When we say “SNARK performance”, they usually mean prover time, not verification. Verification is almost always cheap (milliseconds), while proving is expensive and scales with computation size.
At a deep level, a SNARK prover converts a computation into polynomials, and then proves those polynomials satisfy certain constraints, using heavy algebra + cryptography
So performance is dominated by:
- polynomial arithmetic
- memory movement
- cryptographic commitments
Forget phases for a second. Think of a SNARK prover as doing this:
- Execute program → generate trace (witness)
- Convert trace → polynomials
- Transform polynomials (FFT/NTT)
- Commit to them (hashes or elliptic curves)
- Prove evaluations at random points (PCS opening)
Everything else is implementation detail
Now let’s go through your phases and there percentage of time taken in whole process
- Witness Generation (~10%): “Run the program and record everything”
- For example: If we’re proving a RISC-V program, we record register states, memory accesses, intermediate values
- This becomes a huge table (called a trace)
- It’s only ~10%, Because it’s mostly sequential computation, No heavy cryptography, No large polynomial operations
- But this can dominate if our program has heavy memory access or if we simulate non-native operations (like SHA inside a field). So the 10% is only true for well-optimized circuits
- Commit Phase (The Real Bottleneck ~60%)
- NTT - The Core Engine (~30%)
- NTT is not just “FFT over a field”. It is the mechanism that allows SNARKs to move between algebraic representations efficiently
- We need it because Constraints are easier in coefficient form and Commitments are easier in evaluation form, so we constantly switch between coefficients and evaluations
- NTT algo goes like this
- We’ve a polynomial: f(x) = a0 + a1x + a2x² + …

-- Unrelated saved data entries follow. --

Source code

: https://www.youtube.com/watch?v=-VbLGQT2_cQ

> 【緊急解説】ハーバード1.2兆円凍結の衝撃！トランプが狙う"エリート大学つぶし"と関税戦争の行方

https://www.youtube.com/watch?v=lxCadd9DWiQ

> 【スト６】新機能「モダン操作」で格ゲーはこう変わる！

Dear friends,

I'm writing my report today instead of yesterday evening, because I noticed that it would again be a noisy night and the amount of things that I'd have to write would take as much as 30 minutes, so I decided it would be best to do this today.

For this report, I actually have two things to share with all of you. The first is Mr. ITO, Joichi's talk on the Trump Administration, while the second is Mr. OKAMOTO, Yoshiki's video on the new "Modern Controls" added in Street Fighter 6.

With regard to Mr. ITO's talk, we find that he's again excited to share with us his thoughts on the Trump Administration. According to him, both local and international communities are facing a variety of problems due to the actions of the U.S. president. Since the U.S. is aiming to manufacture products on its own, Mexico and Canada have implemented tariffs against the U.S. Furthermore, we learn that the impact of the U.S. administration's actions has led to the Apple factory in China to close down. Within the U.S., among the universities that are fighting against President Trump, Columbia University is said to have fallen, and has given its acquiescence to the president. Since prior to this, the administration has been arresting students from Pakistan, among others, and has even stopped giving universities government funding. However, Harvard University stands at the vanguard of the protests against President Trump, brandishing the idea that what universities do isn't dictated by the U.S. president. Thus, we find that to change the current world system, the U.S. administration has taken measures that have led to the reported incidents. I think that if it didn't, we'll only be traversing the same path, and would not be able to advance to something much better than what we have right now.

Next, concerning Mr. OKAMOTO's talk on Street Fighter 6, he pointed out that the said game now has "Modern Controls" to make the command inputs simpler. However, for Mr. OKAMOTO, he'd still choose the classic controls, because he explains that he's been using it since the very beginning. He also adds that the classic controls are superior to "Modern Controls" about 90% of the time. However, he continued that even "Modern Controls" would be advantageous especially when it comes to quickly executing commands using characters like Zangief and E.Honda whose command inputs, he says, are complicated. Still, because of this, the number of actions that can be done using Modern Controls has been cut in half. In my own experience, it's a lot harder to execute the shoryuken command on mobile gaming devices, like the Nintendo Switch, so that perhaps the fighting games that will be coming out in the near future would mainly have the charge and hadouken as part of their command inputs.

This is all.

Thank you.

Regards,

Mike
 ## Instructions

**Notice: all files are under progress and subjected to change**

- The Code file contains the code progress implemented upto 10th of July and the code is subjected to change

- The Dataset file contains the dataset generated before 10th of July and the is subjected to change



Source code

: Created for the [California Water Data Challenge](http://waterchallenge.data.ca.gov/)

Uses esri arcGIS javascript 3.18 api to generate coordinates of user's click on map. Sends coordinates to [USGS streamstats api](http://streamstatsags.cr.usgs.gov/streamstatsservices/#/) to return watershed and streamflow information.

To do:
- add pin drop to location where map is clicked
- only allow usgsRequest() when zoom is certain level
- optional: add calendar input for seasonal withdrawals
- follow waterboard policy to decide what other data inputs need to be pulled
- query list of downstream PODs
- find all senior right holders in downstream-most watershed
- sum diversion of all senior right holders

- We evaluate it at special points: ω⁰, ω¹, ω², …, ωⁿ
- This is done using butterfly operations: (a, b) → (a + ωb, a - ωb)
- NTT is expensive because
- Each stage depends on the previous
- Memory access is non-sequential
- Requires careful cache usage
- Time complexity: O(n log n), But in practice: It is memory-bound, not compute-bound
- The main bottleneck is at moving data efficiently through memory while doing structured arithmetic, it’s fast in the start, but as we go on the elements goe far apart and the cache goes poor
- The real optimization comes from “ensuring data stays in cache while computing” not by “reduce number of multiplications”, to address this, implementations reorganize the data layout rather than changing the mathematical algorithm
- So we reinterpret the one-dimensional vector as a two-dimensional matrix, such as reshaping a length-256 vector into a 16×16 matrix. This transformation allows the algorithm to operate on smaller, contiguous chunks of data that fit neatly into cache. By performing NTT operations row-wise, each working set remains localized in memory, maximizing cache reuse and minimizing expensive memory fetches. After processing rows, the matrix is transposed, effectively converting columns into rows
- This is crucial because elements that were originally far apart in the one-dimensional layout are now brought close together in memory, allowing subsequent stages of the transform to continue operating in a cache-efficient manner. This alternating pattern of row-wise computation and transposition ensures that all stages of the NTT maintain good locality, avoiding the performance collapse seen in naive implementations
- This restructuring also aligns well with SIMD (Single Instruction Multiple Data) capabilities of modern CPUs. SIMD instructions operate on multiple data elements simultaneously but require those elements to be contiguous and properly aligned in memory. In a flat vector with strided access, SIMD utilization is poor because the required elements are not adjacent. However, in the matrix layout, rows are stored contiguously, enabling efficient loading of multiple field elements into SIMD registers and performing several butterfly operations in parallel. This significantly increases throughput by reducing the number of instructions and memory accesses required per operation. In essence, the matrix-based approach converts an algorithm that is theoretically efficient but practically memory-bound into one that is both compute-efficient and hardware-friendly
- Merkle Tree (~30%): This is where SNARKs become cryptographic, not just algebraic.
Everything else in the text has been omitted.